Hutbeler
وَالَّذينَ هُمْ لِاَمَانَاتِهِمْ وَعَهْدِهِمْ رَاعُونَۙ
O müminler üzerlerindeki emanetleri gözetirler, verdikleri sözleri tam tamına tutarlar. (Müminun;8)
Muhterem Müslümanlar! Hutbemiz, Vefa hakkındadır.

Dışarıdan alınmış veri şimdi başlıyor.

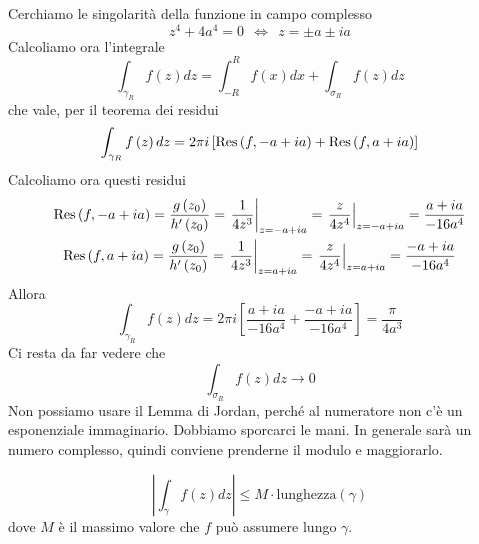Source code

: \begin{figure}[htpb]
\end{figure}
\FloatBarrier

Cerchiamo le singolarità della funzione in campo complesso
\begin{equation*}
z^{4} + 4a^{4} = 0\ \ \iff \ \ z = \pm a\pm ia
\end{equation*}
Calcoliamo ora l'integrale
\begin{equation*}
\int _{\gamma _{R}} f\left(z\right) dz = \int ^{R}_{ - R} f\left(x\right) dx + \int _{\sigma _{R}} f\left(z\right) dz
\end{equation*}
che vale, per il teorema dei residui
\begin{equation*}
\int _{\gamma _{R}} f\left(z\right) dz = 2\pi i\left[\operatorname{Res} \left(f, - a + ia\right) + \operatorname{Res} \left(f,a + ia\right)\right]
\end{equation*}
Calcoliamo ora questi residui
\begin{gather*}
\operatorname{Res} \left(f, - a + ia\right) = \frac{g\left(z_{0}\right)}{h'\left(z_{0}\right)} = \left. \frac{1}{4z^{3}}\right| _{z = -a + ia} = \left. \frac{z}{4z^{4}}\right| _{z = -a + ia} = \frac{a + ia}{ - 16a^{4}}\\
\operatorname{Res} \left(f,a + ia\right) = \frac{g\left(z_{0}\right)}{h'\left(z_{0}\right)} = \left. \frac{1}{4z^{3}}\right| _{z = a + ia} = \left. \frac{z}{4z^{4}}\right| _{z = a + ia} = \frac{ - a + ia}{ - 16a^{4}}
\end{gather*}
Allora
\begin{equation*}
\int _{\gamma _{R}} f\left(z\right) dz = 2\pi i\left[\frac{a + ia}{ - 16a^{4}} + \frac{ - a + ia}{ - 16a^{4}}\right] = \frac{\pi }{4a^{3}}
\end{equation*}
Ci resta da far vedere che
\begin{equation*}
\int _{\sigma _{R}} f\left(z\right) dz\rightarrow 0
\end{equation*}
Non possiamo usare il Lemma di Jordan, perché al numeratore non c'è un esponenziale immaginario. Dobbiamo sporcarci le mani. In generale sarà un numero complesso, quindi conviene prenderne il modulo e maggiorarlo.
\begin{rem}
\begin{equation*}
\left| \int _{\gamma } f\left(z\right) dz\right| \leq M\cdot \text{lunghezza}\left(\gamma \right)
\end{equation*}
dove $M$ è il massimo valore che $f$ può assumere lungo $\gamma $.
\end{rem}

Vefa; Allah’a verilen söze bağlı kalma, insanlara verilen ahde riayet etme, dostluğun hakkını verme, Hak’tan halka kadar iyilik gördüğü herkese karşı, samimiyet ve sadakat içinde bulunma demektir. Çoğu yerde vefa, “sadakat” la birlikte zikredilmektedir. Sıdk, vefanın bir buududur. Sadık, vefalı olur. Zaten vefalı olmayan da sadık ve dost olamaz.
Vefa; İslâm ahlâkının en önemli prensiplerinden ve bir Müslüman da olması gereken en belirgin özelliklerdendir.
Gördüğü iyilikleri unutmayanlara, kendisine iyilikte bulunanlara, misliyle veya daha güzeliyle karşılık verenlere vefakâr denir.
Allah (cc) ile insan arasında ubûdiyet ve ulûhiyet mukavelesi vardır. Bu mukavelenin şartlarına riayet etmek, farzlar üstü farzdır.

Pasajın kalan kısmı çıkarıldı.